Methods: Using linked FY98 laboratory, pharmacy and administrative databases obtained by the VA Healthcare Analysis Information Group, veterans with diabetes were identified if they had >0 inpatient or >1 outpatient 250.xx ICD9-CM codes, or were prescribed an oral agent or insulin. These files were merged with data on each patientís LDL-C; use of lipid-lowering medications (LLM); age, sex, race and marital status; and ICD9-CM codes (404-404.03) for CAD. LDL-C data from 111 out of 145 medical centers was available, and 110,844 patients (>98% male) were identified as having diabetes and at least one LDL-C value associated with a triglyceride <400 mg/dl, permitting use of the Friedewald equation. High Risk was defined as an LDL-C >130 mg/dl and non-LLM use. Crude odds ratios were calculated for each patient characteristic using Chi Square, and a multiple logistic regression model was used to simultaneously control for patient characteristics.

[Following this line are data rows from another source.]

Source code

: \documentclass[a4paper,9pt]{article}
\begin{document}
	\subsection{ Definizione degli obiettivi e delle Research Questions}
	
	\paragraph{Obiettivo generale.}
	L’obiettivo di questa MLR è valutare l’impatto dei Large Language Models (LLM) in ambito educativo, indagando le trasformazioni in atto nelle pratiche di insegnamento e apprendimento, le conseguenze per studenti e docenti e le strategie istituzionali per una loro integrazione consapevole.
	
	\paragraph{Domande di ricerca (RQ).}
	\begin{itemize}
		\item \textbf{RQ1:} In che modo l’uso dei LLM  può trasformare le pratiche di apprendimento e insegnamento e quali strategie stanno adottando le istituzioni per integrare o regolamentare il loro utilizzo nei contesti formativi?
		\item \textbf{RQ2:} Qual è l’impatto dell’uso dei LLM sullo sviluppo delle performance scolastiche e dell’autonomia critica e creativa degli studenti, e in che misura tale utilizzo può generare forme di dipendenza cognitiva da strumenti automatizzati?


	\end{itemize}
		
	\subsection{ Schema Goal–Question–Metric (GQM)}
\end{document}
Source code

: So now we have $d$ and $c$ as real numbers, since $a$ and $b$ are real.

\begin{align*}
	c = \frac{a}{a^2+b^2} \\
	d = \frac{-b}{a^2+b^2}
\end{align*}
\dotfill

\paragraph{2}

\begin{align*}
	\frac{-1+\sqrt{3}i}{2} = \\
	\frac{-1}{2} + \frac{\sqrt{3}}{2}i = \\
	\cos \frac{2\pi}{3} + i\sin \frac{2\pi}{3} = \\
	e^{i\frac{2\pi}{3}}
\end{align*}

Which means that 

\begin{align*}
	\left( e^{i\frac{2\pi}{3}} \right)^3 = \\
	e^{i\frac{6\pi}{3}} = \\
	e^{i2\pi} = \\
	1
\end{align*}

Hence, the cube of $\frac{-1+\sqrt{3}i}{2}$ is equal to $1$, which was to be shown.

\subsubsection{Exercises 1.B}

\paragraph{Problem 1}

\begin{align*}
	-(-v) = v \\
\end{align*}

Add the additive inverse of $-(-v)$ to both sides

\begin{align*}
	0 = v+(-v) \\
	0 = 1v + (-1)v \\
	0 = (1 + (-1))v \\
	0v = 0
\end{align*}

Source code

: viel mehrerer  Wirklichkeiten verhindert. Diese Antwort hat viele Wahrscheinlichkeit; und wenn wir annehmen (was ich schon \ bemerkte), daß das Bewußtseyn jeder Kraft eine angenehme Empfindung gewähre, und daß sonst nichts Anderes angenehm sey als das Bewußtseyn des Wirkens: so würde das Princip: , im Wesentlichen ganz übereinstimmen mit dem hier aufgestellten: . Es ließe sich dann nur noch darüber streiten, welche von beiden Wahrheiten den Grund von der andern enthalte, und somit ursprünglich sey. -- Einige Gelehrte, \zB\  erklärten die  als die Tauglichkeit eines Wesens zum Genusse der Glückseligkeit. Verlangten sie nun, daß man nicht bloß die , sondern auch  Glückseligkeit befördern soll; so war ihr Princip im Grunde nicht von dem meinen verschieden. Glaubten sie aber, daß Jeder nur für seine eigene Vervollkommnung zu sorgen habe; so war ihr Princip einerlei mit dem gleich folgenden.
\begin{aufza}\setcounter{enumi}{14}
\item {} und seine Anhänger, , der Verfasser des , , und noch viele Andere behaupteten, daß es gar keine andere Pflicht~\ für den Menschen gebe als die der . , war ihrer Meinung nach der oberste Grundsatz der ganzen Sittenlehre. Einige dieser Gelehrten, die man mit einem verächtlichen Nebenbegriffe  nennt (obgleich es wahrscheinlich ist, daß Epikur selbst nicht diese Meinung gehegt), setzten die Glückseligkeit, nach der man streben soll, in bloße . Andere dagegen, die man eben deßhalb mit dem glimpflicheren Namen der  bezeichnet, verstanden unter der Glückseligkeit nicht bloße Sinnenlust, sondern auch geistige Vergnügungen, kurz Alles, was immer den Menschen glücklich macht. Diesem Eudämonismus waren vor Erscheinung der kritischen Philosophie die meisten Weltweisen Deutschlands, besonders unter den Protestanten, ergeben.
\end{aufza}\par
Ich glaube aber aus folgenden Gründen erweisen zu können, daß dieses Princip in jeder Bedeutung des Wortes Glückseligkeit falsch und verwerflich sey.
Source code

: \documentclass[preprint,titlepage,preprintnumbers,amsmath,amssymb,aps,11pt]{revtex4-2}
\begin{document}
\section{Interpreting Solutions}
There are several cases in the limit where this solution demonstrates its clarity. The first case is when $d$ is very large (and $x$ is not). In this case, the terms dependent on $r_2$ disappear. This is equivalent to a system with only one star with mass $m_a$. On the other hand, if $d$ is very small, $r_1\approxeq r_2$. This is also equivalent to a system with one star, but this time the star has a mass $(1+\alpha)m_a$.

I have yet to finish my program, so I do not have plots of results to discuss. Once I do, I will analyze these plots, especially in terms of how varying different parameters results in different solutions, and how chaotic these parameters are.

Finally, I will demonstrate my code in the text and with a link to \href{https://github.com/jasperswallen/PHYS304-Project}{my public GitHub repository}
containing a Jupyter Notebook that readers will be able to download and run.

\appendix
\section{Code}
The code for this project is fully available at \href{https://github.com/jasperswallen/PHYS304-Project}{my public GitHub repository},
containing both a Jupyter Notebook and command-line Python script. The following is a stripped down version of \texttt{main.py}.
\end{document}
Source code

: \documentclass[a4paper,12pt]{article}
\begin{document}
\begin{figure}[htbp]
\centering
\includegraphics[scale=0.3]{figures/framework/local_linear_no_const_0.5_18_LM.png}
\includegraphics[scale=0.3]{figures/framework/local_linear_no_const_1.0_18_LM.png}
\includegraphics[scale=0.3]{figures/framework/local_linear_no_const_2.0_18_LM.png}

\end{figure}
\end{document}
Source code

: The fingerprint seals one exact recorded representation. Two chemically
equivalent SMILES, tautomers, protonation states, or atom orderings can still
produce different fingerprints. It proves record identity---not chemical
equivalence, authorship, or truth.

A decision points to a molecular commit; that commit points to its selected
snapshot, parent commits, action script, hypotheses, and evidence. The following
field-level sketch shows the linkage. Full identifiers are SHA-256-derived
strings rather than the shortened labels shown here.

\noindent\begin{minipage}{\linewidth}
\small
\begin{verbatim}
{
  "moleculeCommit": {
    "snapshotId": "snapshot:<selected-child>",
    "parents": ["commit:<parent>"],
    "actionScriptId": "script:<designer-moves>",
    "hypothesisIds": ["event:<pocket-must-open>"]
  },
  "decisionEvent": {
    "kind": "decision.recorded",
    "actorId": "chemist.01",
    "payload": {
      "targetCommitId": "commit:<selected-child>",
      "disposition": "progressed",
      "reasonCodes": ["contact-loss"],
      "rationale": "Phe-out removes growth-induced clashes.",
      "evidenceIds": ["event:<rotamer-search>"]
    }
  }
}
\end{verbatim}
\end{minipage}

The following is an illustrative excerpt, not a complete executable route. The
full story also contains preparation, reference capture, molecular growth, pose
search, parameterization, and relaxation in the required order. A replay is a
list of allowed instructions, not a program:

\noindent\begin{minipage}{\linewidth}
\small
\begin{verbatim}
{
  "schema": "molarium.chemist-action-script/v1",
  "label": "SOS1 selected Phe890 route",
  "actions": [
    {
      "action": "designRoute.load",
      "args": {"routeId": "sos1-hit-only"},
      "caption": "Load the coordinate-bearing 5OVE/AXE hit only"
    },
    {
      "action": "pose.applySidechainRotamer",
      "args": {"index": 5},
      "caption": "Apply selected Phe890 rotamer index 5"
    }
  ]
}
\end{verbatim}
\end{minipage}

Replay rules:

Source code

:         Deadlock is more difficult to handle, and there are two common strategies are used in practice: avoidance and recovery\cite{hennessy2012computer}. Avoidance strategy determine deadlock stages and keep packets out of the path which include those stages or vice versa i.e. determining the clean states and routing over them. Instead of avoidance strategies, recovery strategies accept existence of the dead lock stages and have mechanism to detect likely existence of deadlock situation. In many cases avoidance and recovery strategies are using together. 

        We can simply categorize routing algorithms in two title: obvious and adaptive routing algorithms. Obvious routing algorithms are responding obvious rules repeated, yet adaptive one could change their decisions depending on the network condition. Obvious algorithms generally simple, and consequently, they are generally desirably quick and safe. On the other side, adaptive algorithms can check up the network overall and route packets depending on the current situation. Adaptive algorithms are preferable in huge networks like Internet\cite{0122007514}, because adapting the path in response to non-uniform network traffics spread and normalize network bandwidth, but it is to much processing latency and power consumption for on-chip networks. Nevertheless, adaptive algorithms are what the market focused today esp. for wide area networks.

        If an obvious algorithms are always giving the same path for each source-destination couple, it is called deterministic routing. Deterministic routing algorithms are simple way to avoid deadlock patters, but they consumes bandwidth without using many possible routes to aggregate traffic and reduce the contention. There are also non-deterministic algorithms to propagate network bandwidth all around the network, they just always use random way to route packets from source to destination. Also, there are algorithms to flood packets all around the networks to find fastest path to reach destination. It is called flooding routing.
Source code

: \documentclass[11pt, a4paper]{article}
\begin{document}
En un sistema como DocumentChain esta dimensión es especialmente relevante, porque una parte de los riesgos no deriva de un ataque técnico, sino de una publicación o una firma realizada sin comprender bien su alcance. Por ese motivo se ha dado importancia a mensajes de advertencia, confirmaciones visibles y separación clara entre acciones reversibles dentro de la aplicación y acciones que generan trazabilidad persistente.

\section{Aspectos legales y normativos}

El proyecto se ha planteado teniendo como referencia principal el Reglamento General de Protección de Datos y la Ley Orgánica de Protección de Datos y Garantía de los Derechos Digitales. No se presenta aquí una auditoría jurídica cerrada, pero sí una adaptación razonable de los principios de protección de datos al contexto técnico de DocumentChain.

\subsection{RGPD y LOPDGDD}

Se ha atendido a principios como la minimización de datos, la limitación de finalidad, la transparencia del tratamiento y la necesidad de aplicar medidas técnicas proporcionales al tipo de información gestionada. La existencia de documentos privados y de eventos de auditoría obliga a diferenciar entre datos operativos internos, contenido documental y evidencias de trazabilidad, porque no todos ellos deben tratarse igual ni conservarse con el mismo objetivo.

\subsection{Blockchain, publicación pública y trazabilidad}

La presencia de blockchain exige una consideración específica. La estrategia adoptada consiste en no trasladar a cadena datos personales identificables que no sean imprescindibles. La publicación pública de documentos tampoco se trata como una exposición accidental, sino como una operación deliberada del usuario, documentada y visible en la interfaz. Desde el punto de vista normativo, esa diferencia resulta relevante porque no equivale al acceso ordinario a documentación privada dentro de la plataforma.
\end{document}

Results: For this model 70,479 (64%) of the original 110,844 patients were used. Excluded from the analysis were all patients who had an LDL<130 with no LLM usage, and those with missing demographic information. Patients under 65 years of age made up 41% of selected patients, 65-74 years constituted 40%, and 75 years and over comprised 19%. An association was found to exist between age and high risk status (p<.001). Crude odds ratios show that patients under 65 years were 1.4 (95% CI, 1.32-1.42) more likely than those between 65-74 years of age to be high risk while patients 75 years and older where 1.3 (95% CI, 1..25-1.38) times more likely to be high risk than patients between 65-74 years. Patient characteristic adjusted odds ratio suggest that patients under 65 years were 1.2 (95% CI, 1.12-1.23) more likely than those between 65-74 years of age to be high risk while patients 75 years and older where 1.4 (95% CI, 1.35-1.51) times more likely to be high risk than patients between 65-74 years.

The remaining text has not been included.